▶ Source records
______

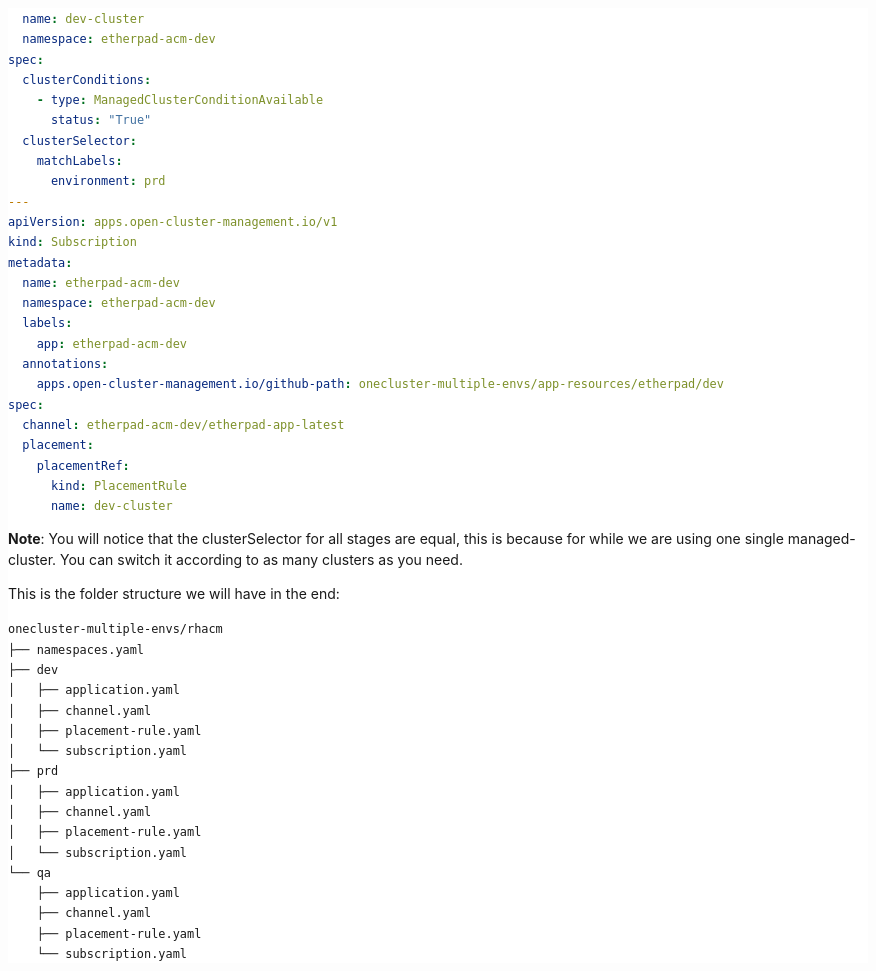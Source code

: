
 ```yaml
  name: dev-cluster
  namespace: etherpad-acm-dev
spec:
  clusterConditions:
    - type: ManagedClusterConditionAvailable
      status: "True"
  clusterSelector:
    matchLabels:
      environment: prd
---
apiVersion: apps.open-cluster-management.io/v1
kind: Subscription
metadata:
  name: etherpad-acm-dev
  namespace: etherpad-acm-dev
  labels:
    app: etherpad-acm-dev
  annotations:
    apps.open-cluster-management.io/github-path: onecluster-multiple-envs/app-resources/etherpad/dev
spec:
  channel: etherpad-acm-dev/etherpad-app-latest
  placement:
    placementRef:
      kind: PlacementRule
      name: dev-cluster
```

**Note**: You will notice that the clusterSelector for all stages are equal, this is because for while we are using one single managed-cluster. You can switch it according to as many clusters as you need.

This is the folder structure we will have in the end:

```console
onecluster-multiple-envs/rhacm
├── namespaces.yaml
├── dev
│   ├── application.yaml
│   ├── channel.yaml
│   ├── placement-rule.yaml
│   └── subscription.yaml
├── prd
│   ├── application.yaml
│   ├── channel.yaml
│   ├── placement-rule.yaml
│   └── subscription.yaml
└── qa
    ├── application.yaml
    ├── channel.yaml
    ├── placement-rule.yaml
    └── subscription.yaml
```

______

▶ What is required
Exact repetition of all entries is required. The pictures should not appear.

▶ Solution below
Source code

:
 ```yaml
  name: dev-cluster
  namespace: etherpad-acm-dev
spec:
  clusterConditions:
    - type: ManagedClusterConditionAvailable
      status: "True"
  clusterSelector:
    matchLabels:
      environment: prd
---
apiVersion: apps.open-cluster-management.io/v1
kind: Subscription
metadata:
  name: etherpad-acm-dev
  namespace: etherpad-acm-dev
  labels:
    app: etherpad-acm-dev
  annotations:
    apps.open-cluster-management.io/github-path: onecluster-multiple-envs/app-resources/etherpad/dev
spec:
  channel: etherpad-acm-dev/etherpad-app-latest
  placement:
    placementRef:
      kind: PlacementRule
      name: dev-cluster
```

**Note**: You will notice that the clusterSelector for all stages are equal, this is because for while we are using one single managed-cluster. You can switch it according to as many clusters as you need.

This is the folder structure we will have in the end:

```console
onecluster-multiple-envs/rhacm
├── namespaces.yaml
├── dev
│   ├── application.yaml
│   ├── channel.yaml
│   ├── placement-rule.yaml
│   └── subscription.yaml
├── prd
│   ├── application.yaml
│   ├── channel.yaml
│   ├── placement-rule.yaml
│   └── subscription.yaml
└── qa
    ├── application.yaml
    ├── channel.yaml
    ├── placement-rule.yaml
    └── subscription.yaml
```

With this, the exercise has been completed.